Segment Open

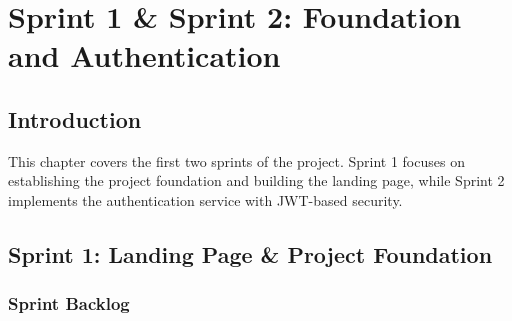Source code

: \chapter{Sprint 1 \& Sprint 2: Foundation and Authentication}

\section{Introduction}

This chapter covers the first two sprints of the project. Sprint 1 focuses on establishing the project foundation and building the landing page, while Sprint 2 implements the authentication service with JWT-based security.

\section{Sprint 1: Landing Page \& Project Foundation}


\subsection{Sprint Backlog}

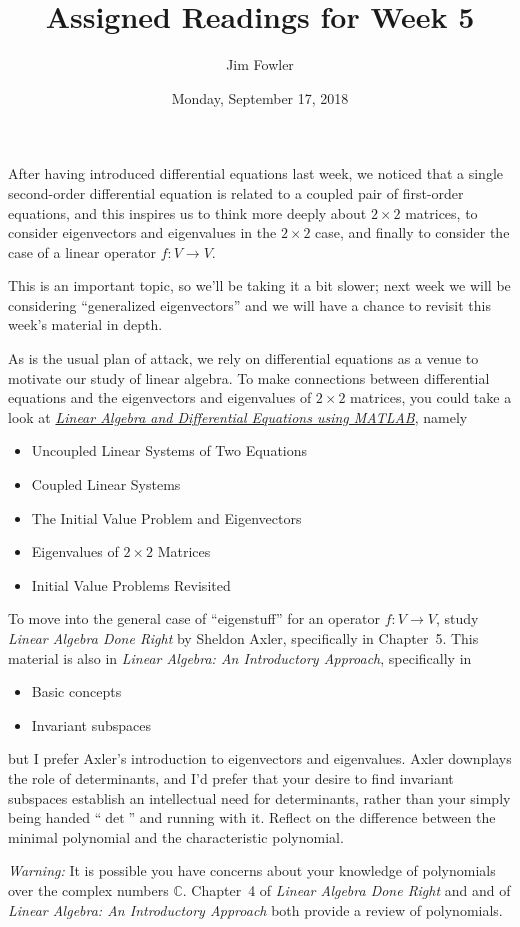\documentclass{homework}
\author{Jim Fowler}
\title{Assigned Readings for Week 5}
\date{Monday, September 17, 2018}
\begin{document}
\maketitle

After having introduced differential equations last week, we noticed
that a single second-order differential equation is related to a
coupled pair of first-order equations, and this inspires us to think
more deeply about $2 \times 2$ matrices, to consider eigenvectors and
eigenvalues in the $2 \times 2$ case, and finally to consider the case
of a linear operator $f : V \to V$.

This is an important topic, so we'll be taking it a bit slower; next
week we will be considering ``generalized eigenvectors'' and we will
have a chance to revisit this week's material in depth.

As is the usual plan of attack, we rely on differential equations as a
venue to motivate our study of linear algebra.  To make connections
between differential equations and the eigenvectors and eigenvalues of
$2 \times 2$ matrices, you could take a look at
\textit{\href{/files/68710154}{Linear Algebra
    and Differential Equations using MATLAB}}, namely
\begin{itemize}
\item {} Uncoupled Linear Systems of Two Equations
\item {} Coupled Linear Systems
\item {} The Initial Value Problem and Eigenvectors
\item {} Eigenvalues of $2\times 2$ Matrices
\item {} Initial Value Problems Revisited  
\end{itemize}

To move into the general case of ``eigenstuff'' for an operator
$f : V \to V$, study \textit{Linear Algebra Done Right} by Sheldon
Axler, specifically in Chapter~5.  This material is also in
\textit{Linear Algebra: An Introductory Approach}, specifically in
\begin{itemize}
\item {} Basic concepts
\item {} Invariant subspaces
\end{itemize}
but I prefer Axler's introduction to eigenvectors and eigenvalues.
Axler downplays the role of determinants, and I'd prefer that your
desire to find invariant subspaces establish an intellectual need for
determinants, rather than your simply being handed ``$\det$'' and
running with it.  Reflect on the difference between the minimal
polynomial and the characteristic polynomial.

\textit{Warning:} It is possible you have concerns about your
knowledge of polynomials over the complex numbers $\mathbb{C}$.
Chapter~4 of \textit{Linear Algebra Done Right} and 
and  of \textit{Linear Algebra: An Introductory
  Approach} both provide a review of polynomials.
\end{document}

Segment Closed

WORK REQUIRED:
Could you return exactly the stretch of the data above that starts at the line with "more deeply about" and ends at the line with "of $2\times 2$ Matrices", both lines included?

OUTPUT BELOW:
more deeply about $2 \times 2$ matrices, to consider eigenvectors and
eigenvalues in the $2 \times 2$ case, and finally to consider the case
of a linear operator $f : V \to V$.

This is an important topic, so we'll be taking it a bit slower; next
week we will be considering ``generalized eigenvectors'' and we will
have a chance to revisit this week's material in depth.

As is the usual plan of attack, we rely on differential equations as a
venue to motivate our study of linear algebra.  To make connections
between differential equations and the eigenvectors and eigenvalues of
$2 \times 2$ matrices, you could take a look at
\textit{\href{/files/68710154}{Linear Algebra
    and Differential Equations using MATLAB}}, namely
\begin{itemize}
\item {} Uncoupled Linear Systems of Two Equations
\item {} Coupled Linear Systems
\item {} The Initial Value Problem and Eigenvectors
\item {} Eigenvalues of $2\times 2$ Matrices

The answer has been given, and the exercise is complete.